Wednesday, February 11, 2015

Breadth Divergences: More Noise Than Useful Signal Of A Market Top

It's conventional wisdom that new highs in indices should be confirmed by an expansion in breadth. In other words, you want to see the number of stocks trading above their moving averages expand as the index price moves higher.

That sounds intuitive. All else equal, having an increasing number of stocks above, say, their 50-dma as the index moves higher means that the index is supported by a growing number of stocks that are in an uptrend. Think of it as a wide foundation to support the index.

We find there is a practical problem with this, however. The index has better performance looking ahead when breadth is weak.

Let's take three situations: one where the percentage of SPX constituents above their 50-dma is 80% or more (strong breadth), one where it is less than 80% and one where it is less than 50% (weak breadth).

If greater breadth was a positive, then SPX should do best when 80% or more of its constituents are trading above their 50-dma. In fact, that is when the index does worst. SPX does best when breadth is weakest.

In the chart above, we show returns in SPX 10 days later when breadth is strong, medium and weak (middle two columns). SPX gains only 0.1% and is higher 62% of the time when breadth is strongest; but SPX gains 1.3% and is higher 75% of the time when breadth is weakest. These results look back over the past 3 years and come from

Within those 10 days (far right two columns), the average gain is less than the average loss when breadth is strongest (0.7x); but the average gain is much bigger than the average loss when breadth is weakest (2.4x).

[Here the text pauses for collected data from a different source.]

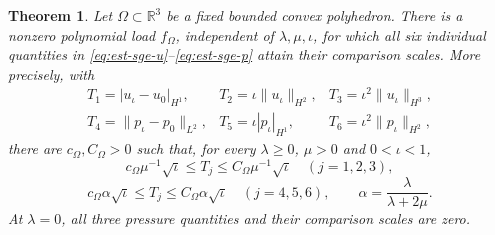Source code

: \documentclass[11pt,a4paper]{article}
\newtheorem{theorem}{Theorem}[section]
\theoremstyle{remark}
\numberwithin{equation}{section}
\begin{document}
\begin{theorem}\label{thm:est-sharpness}
Let $\Omega\subset\mathbb R^3$ be a fixed bounded convex polyhedron.
There is a nonzero polynomial load $f_\Omega$, independent of
$\lambda,\mu,\iota$, for which all six individual quantities in
\eqref{eq:est-sge-u}--\eqref{eq:est-sge-p} attain their comparison scales. More precisely, with
\[
\begin{array}{lll}
 T_1=|u_\iota-u_0|_{H^1},&T_2=\iota\|u_\iota\|_{H^2},
       &T_3=\iota^2\|u_\iota\|_{H^3},\\
 T_4=\|p_\iota-p_0\|_{L^2},&T_5=\iota|p_\iota|_{H^1},
       &T_6=\iota^2\|p_\iota\|_{H^2},
\end{array}
\]
there are $c_\Omega,C_\Omega>0$ such that, for every
$\lambda\ge0$, $\mu>0$ and $0<\iota<1$,
\[
 c_\Omega\mu^{-1}\sqrt\iota\le T_j
       \le C_\Omega\mu^{-1}\sqrt\iota\quad(j=1,2,3),
\]
\[
 c_\Omega\alpha\sqrt\iota\le T_j
       \le C_\Omega\alpha\sqrt\iota\quad(j=4,5,6),
 \qquad \alpha=\frac{\lambda}{\lambda+2\mu}.
\]
At $\lambda=0$, all three pressure quantities and their comparison
scales are zero.
\end{theorem}
\end{document}
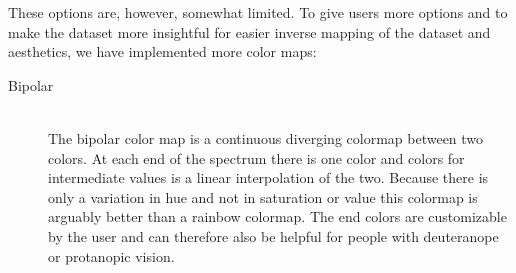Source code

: 		\clearpage
		These options are, however, somewhat limited. 
		To give users more options and to make the dataset more insightful for easier inverse mapping of the dataset and aesthetics, we have implemented more color maps:
		\begin{description}
			\item[Bipolar] ~\\
			The bipolar color map is a continuous diverging colormap between two colors. 
			At each end of the spectrum there is one color and colors for intermediate values is a linear interpolation of the two. 
			Because there is only a variation in hue and not in saturation or value this colormap is arguably better than a rainbow colormap.
			The end colors are customizable by the user and can therefore also be helpful for people with deuteranope or protanopic vision.\cite{moreland2009diverging}
			\begin{figure}[htb]
			  \centering

\end{figure}
\end{description}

In the next chart, we visualize these results. Highlighted in yellow are times when breadth is considered strongest. SPX is often near a top.

And in the next chart we have highlighted times when breadth is considered weakest. SPX often is near a bottom.

In summary, while it sounds intuitive that better breadth should be a positive, the returns and probability of a successful long are best when breadth is the weakest. Going long when the index is "oversold" is often a winning strategy.

All of this is related to the often mentioned "negative breadth divergence." The conventional wisdom is that investors should be wary when fewer stocks are trading above their averages. The foundation of the market is weakening.

The practical problem is that these negative divergences can persist for many months and conclude with indices continuing higher. Or there are divergences in, say, the 50-dma but none in the 200-dma. Which matters more?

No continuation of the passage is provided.